• Brief: Report how many lines in the data below hold "ICoverStake", with no other words.

• Record extracts:
-------
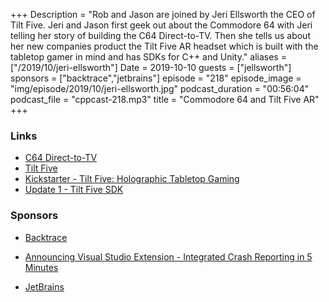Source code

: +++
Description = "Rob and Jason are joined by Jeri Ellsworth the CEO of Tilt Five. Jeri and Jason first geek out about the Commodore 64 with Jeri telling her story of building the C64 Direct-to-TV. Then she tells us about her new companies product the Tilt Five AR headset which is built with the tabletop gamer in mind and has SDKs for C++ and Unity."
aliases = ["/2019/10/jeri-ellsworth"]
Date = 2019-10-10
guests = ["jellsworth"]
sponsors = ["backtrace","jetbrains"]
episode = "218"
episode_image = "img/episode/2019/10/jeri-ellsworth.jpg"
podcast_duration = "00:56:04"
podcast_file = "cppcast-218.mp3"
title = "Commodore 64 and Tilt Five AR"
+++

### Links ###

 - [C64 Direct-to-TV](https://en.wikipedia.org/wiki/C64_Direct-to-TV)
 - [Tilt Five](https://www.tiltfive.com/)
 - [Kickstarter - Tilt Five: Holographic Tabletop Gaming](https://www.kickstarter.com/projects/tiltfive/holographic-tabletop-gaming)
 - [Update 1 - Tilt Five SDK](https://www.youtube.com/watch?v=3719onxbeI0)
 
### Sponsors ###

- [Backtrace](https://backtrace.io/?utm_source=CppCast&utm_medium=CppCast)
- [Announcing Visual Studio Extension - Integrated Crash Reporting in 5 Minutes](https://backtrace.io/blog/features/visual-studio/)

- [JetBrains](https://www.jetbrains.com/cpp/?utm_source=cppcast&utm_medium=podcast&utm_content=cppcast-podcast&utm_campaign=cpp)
-------
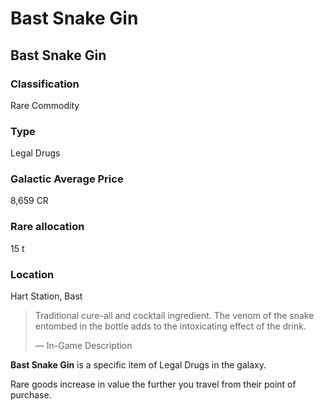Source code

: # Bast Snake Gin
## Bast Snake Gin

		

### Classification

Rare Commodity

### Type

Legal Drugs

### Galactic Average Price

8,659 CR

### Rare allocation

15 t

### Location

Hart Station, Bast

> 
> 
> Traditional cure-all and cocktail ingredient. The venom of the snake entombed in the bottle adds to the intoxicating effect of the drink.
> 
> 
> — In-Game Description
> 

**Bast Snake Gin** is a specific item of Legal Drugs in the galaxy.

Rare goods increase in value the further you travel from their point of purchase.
-------
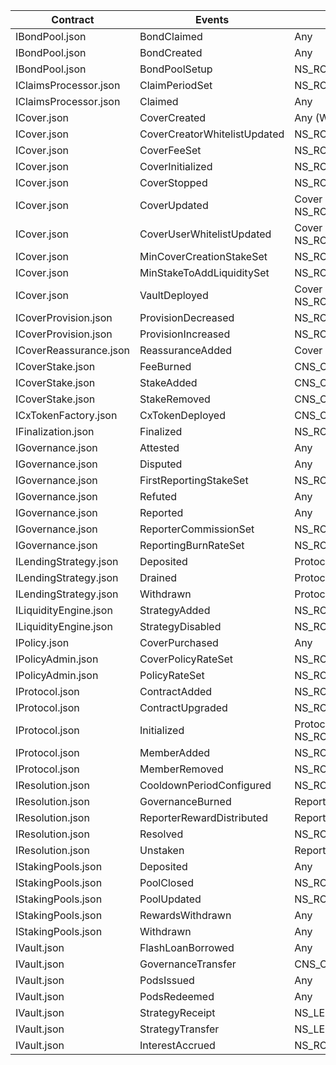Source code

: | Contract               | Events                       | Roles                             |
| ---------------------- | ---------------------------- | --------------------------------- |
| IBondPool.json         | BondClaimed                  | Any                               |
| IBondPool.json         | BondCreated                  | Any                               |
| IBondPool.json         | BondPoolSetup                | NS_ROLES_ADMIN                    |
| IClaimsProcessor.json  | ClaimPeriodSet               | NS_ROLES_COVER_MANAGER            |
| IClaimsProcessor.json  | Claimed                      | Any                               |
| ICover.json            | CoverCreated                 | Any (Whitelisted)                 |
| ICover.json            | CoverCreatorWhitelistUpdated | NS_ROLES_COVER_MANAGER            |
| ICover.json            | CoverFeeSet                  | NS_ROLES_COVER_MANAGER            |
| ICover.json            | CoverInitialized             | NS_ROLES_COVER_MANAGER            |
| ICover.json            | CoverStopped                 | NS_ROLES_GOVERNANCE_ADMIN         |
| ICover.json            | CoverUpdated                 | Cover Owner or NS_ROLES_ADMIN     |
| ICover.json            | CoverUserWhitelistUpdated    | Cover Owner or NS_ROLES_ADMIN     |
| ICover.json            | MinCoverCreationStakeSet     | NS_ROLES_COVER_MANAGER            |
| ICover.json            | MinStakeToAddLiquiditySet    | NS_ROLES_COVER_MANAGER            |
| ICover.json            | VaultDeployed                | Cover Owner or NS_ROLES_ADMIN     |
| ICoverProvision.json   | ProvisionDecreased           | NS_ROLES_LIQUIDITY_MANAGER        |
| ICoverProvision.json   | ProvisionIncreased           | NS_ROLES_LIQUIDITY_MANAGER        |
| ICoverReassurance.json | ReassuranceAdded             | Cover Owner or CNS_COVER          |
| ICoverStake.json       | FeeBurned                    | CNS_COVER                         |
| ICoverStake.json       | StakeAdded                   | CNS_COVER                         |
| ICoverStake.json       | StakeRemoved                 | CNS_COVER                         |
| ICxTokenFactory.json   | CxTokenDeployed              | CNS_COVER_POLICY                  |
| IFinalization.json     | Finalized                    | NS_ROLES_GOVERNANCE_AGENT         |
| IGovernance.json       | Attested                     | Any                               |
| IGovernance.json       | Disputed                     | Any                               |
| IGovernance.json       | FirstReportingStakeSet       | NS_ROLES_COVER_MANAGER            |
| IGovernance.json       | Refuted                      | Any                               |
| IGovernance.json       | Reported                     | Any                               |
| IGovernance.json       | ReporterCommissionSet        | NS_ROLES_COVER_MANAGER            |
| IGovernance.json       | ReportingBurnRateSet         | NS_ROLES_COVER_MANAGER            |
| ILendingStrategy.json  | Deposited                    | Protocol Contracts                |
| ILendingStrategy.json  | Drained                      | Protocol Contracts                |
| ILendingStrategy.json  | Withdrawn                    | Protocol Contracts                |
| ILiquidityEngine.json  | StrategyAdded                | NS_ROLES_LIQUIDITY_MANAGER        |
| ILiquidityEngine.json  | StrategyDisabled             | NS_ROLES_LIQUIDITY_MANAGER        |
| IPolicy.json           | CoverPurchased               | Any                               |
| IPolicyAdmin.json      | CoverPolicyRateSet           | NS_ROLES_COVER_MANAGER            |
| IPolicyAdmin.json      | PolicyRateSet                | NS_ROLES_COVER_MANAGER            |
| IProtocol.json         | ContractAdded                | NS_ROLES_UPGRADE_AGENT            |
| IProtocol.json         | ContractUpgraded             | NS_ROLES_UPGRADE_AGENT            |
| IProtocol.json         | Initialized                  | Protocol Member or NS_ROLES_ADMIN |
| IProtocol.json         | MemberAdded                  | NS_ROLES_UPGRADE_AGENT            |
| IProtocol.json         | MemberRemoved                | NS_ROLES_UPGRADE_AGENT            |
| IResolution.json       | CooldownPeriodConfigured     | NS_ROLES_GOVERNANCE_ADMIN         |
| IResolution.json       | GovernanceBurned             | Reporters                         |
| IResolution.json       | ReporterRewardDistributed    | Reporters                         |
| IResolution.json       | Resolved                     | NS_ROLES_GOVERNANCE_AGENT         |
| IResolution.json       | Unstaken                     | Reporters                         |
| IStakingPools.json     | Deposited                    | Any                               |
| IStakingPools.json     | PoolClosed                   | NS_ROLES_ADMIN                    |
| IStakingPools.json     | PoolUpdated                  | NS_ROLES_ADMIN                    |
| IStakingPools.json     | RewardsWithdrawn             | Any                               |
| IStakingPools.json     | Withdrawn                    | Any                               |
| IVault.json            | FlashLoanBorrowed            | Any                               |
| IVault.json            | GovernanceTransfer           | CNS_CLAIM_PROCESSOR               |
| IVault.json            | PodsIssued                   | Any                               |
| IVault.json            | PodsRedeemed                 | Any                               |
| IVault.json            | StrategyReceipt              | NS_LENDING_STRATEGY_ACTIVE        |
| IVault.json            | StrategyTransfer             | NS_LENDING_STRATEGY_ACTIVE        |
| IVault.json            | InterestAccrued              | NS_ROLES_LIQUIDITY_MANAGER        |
-------
• Written reply: 3